For MLPerf® Training V4.0 results. All runs for all tests were polled and written to an SQLite database. For MLCommons members, the raw data collected was submitted along with our results and verified as accurate and true. The total Joules submitted to MLCommons and displayed on this page include a verified proportion for overhead allowance of networking power, as calculated above.
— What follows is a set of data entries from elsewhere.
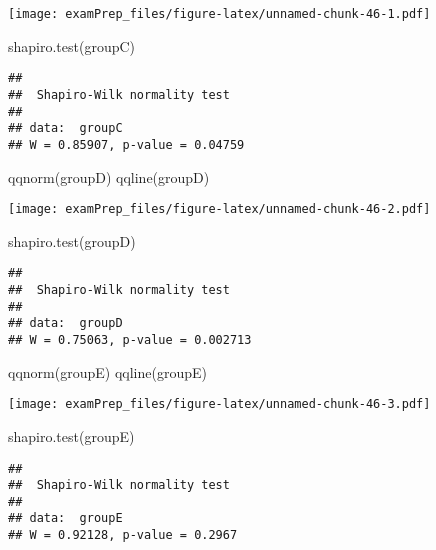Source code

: \documentclass[
]{article}
\newenvironment{Shaded}{\begin{snugshade}}{\end{snugshade}}
\newcommand{\FunctionTok}[1]{\textcolor[rgb]{0.00,0.00,0.00}{#1}}
\newcommand{\NormalTok}[1]{#1}
\begin{document}
\texttt{[image: examPrep\_files/figure-latex/unnamed-chunk-46-1.pdf]}

\begin{Shaded}
\begin{Highlighting}[]
\FunctionTok{shapiro.test}\NormalTok{(groupC)}
\end{Highlighting}
\end{Shaded}

\begin{verbatim}
## 
##  Shapiro-Wilk normality test
## 
## data:  groupC
## W = 0.85907, p-value = 0.04759
\end{verbatim}

\begin{Shaded}
\begin{Highlighting}[]
\FunctionTok{qqnorm}\NormalTok{(groupD)}
\FunctionTok{qqline}\NormalTok{(groupD)}
\end{Highlighting}
\end{Shaded}

\texttt{[image: examPrep\_files/figure-latex/unnamed-chunk-46-2.pdf]}

\begin{Shaded}
\begin{Highlighting}[]
\FunctionTok{shapiro.test}\NormalTok{(groupD)}
\end{Highlighting}
\end{Shaded}

\begin{verbatim}
## 
##  Shapiro-Wilk normality test
## 
## data:  groupD
## W = 0.75063, p-value = 0.002713
\end{verbatim}

\begin{Shaded}
\begin{Highlighting}[]
\FunctionTok{qqnorm}\NormalTok{(groupE)}
\FunctionTok{qqline}\NormalTok{(groupE)}
\end{Highlighting}
\end{Shaded}

\texttt{[image: examPrep\_files/figure-latex/unnamed-chunk-46-3.pdf]}

\begin{Shaded}
\begin{Highlighting}[]
\FunctionTok{shapiro.test}\NormalTok{(groupE)}
\end{Highlighting}
\end{Shaded}

\begin{verbatim}
## 
##  Shapiro-Wilk normality test
## 
## data:  groupE
## W = 0.92128, p-value = 0.2967
\end{verbatim}
\end{document}
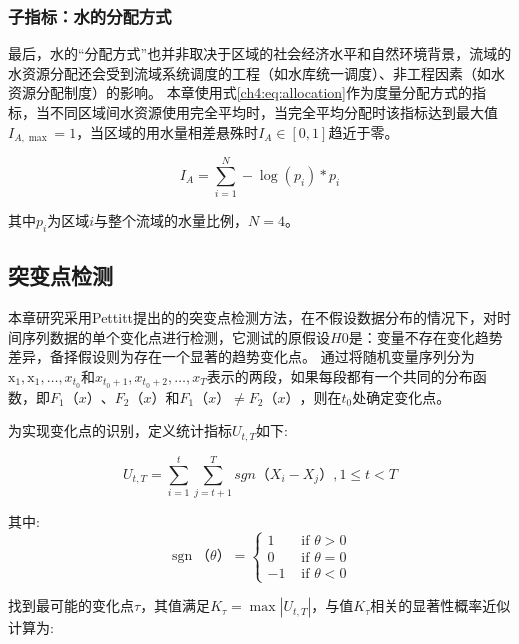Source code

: \subsubsection{子指标：水的分配方式}

最后，水的“分配方式”也并非取决于区域的社会经济水平和自然环境背景，流域的水资源分配还会受到流域系统调度的工程（如水库统一调度）、非工程因素（如水资源分配制度）的影响\cite{schmandt2021,speed2013}。
本章使用式\ref{ch4:eq:allocation}作为度量分配方式的指标，当不同区域间水资源使用完全平均时，当完全平均分配时该指标达到最大值$I_{A, \max} = 1$，当区域的用水量相差悬殊时$I_A \in [0, 1]$趋近于零。

\begin{equation}
    I_A = \sum_{i=1}^N - \log(p_{i}) * p_{i}
    \label{ch4:eq:allocation}
\end{equation}

其中$p_{i}$为区域$i$与整个流域的水量比例，$N=4$。

\subsection{突变点检测}

本章研究采用Pettitt提出的的突变点检测方法，在不假设数据分布的情况下，对时间序列数据的单个变化点进行检测\cite{pettitt1979}，它测试的原假设$H0$是：变量不存在变化趋势差异，备择假设则为存在一个显著的趋势变化点。
通过将随机变量序列分为$\mathrm{x}_{1}, \mathrm{x}_{1}, \ldots, x_{t_{0}}$和$x_{t_{0}+1}, x_{t_{0}+2}, \ldots, x_{T}$表示的两段，如果每段都有一个共同的分布函数，即$F_1（x）$、$F_2（x）$和$F_1（x） \neq F_2（x）$，则在$t_0$处确定变化点。

为实现变化点的识别，定义统计指标$U_{t,T}$如下:

\begin{equation}
    U_{t, T} = \sum_{i=1}^t\sum_{j=t+1}^T sgn（X_i - X_j）, 1 \leq t < T
\end{equation}

其中:
\begin{equation}
    \operatorname{sgn}（\theta）= \begin{cases}1 & \text { if } \theta>0 \\ 0 & \text { if } \theta=0 \\ -1 & \text { if } \theta<0\end{cases}
\end{equation}

找到最可能的变化点$\tau$，其值满足$K_{\tau} = \max|U_{t, T}|$，与值$K_{\tau}$相关的显著性概率近似计算为:

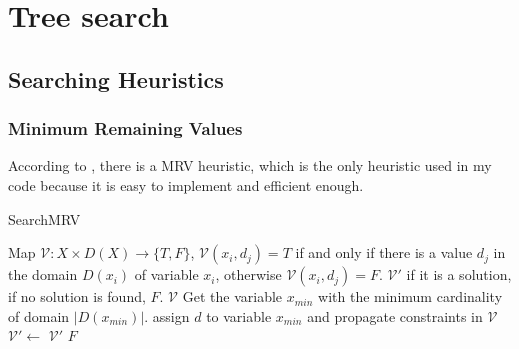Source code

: \documentclass[a4paper, 12pt]{report}
\begin{document}
\chapter {Tree search}

    \section {Searching Heuristics}
        \subsection {Minimum Remaining Values}
            According to \cite{golomb1965backtrack}, there is a MRV heuristic, which is the only heuristic used in my code because it is easy to implement and efficient enough.
            \begin{algorithm}
                \caption{SearchMRV}
                \label{MRV}
                \begin{algorithmic}[1]
                    \Require Map $\mathcal V:X\times D(X) \to \{T,F\}$, $\mathcal V(x_i,d_j)=T$ if and only if there is a value $d_j$ in the domain $D(x_i)$ of variable $x_i$, otherwise $\mathcal V(x_i,d_j)=F$. 
                    \Ensure $\mathcal V'$ if it is a solution, if no solution is found, $F$.
                            \State \Return $\mathcal V$
                        \EndIf
                        \State Get the variable $x_{min}$ with the minimum cardinality of domain $|D(x_{min})|$.
                            \State assign $d$ to variable $x_{min}$ and propagate constraints in $\mathcal V$
                                \State $\mathcal V'\leftarrow$ 
                                    \State \Return $\mathcal V'$
                                \EndIf
                            \EndIf
                        \EndFor
                        \State \Return $F$
                    \EndFunction
                \end{algorithmic}
            \end{algorithm}
\end{document}
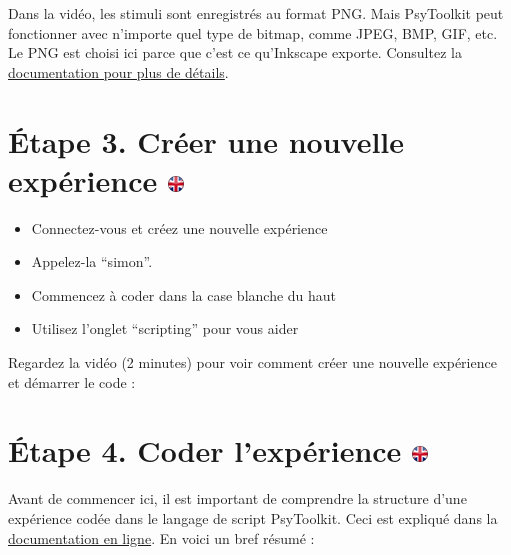 \documentclass[
]{book}
\providecommand{\tightlist}{%
  \setlength{\itemsep}{0pt}\setlength{\parskip}{0pt}}
\begin{document}
Dans la vidéo, les stimuli sont enregistrés au format PNG. Mais
PsyToolkit peut fonctionner avec n'importe quel type de bitmap, comme
JPEG, BMP, GIF, etc. Le PNG est choisi ici parce que c'est ce
qu'Inkscape exporte. Consultez la \protect\hyperlink{s4-2}{documentation
pour plus de détails}.

\hypertarget{uxe9tape-3.-cruxe9er-une-nouvelle-expuxe9rience}{%
\section[Étape 3. Créer une nouvelle expérience ]{\texorpdfstring{Étape
3. Créer une nouvelle expérience
\href{https://www.psytoolkit.org/lessons/project.html\#_step_3_create_new_experiment}{\protect\includegraphics{img/ukflag.png}}}{Étape 3. Créer une nouvelle expérience }}\label{uxe9tape-3.-cruxe9er-une-nouvelle-expuxe9rience}}

\begin{itemize}
\tightlist
\item
  Connectez-vous et créez une nouvelle expérience
\item
  Appelez-la ``simon''.
\item
  Commencez à coder dans la case blanche du haut
\item
  Utilisez l'onglet ``scripting'' pour vous aider
\end{itemize}

Regardez la vidéo (2 minutes) pour voir comment créer une nouvelle
expérience et démarrer le code :

\hypertarget{uxe9tape-4.-coder-lexpuxe9rience}{%
\section[Étape 4. Coder l'expérience ]{\texorpdfstring{Étape 4. Coder
l'expérience
\href{https://www.psytoolkit.org/lessons/project.html\#_step_4_create_new_experiment}{\protect\includegraphics{img/ukflag.png}}}{Étape 4. Coder l'expérience }}\label{uxe9tape-4.-coder-lexpuxe9rience}}

Avant de commencer ici, il est important de comprendre la structure
d'une expérience codée dans le langage de script PsyToolkit. Ceci est
expliqué dans la \protect\hyperlink{structure_of_scripts}{documentation
en ligne}. En voici un bref résumé :
\end{document}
In instances where Watt, Kilowatt or Kilowatt-hour are displayed, a relevant conversion from Joules and time to complete has been performed. - Data Centre PUE & CO₂ calculations: Data centre PUE calculations are not in scope of the MLPerf Training V4.0 results, and have not been peer reviewed. Data relating to pPUE and PUE is presented based on our own measurements, which includes calculations using industry standard methodology. HyperCube pPUE: Partial PUE considers the load within the HyperCube and does not consider any of the supporting infrastructure to support the data centre. The observed pPUE of 1.02 is representative of the system's core efficiency gains through the elimination of the fans and chilled water infrastructure to support the main HPC heatload. The Partial PUE includes cooling water pumps, fluid pumps and cooling tower fan energy. Extrapolated PUE: This grossed up calculation embodies total facility losses to operate a HyperCube data hall, including an apportionment of total facility power. An extrapolated PUE of 1.10 is calculated as the SIN02 deployment approaches full capacity. These real-world values were recorded at the time of conducting an assessment based on Greenmark standards. The estimated values are extrapolated from this data and incorporate electrical efficiencies which will be regained with the increased loading of UPS and TX.
Carbon (CO2) calculations: extrapolation of the direct power consumed during the relevant benchmark, including net power required at the data center level, multiplied by the energy grid carbon coefficient present during the test.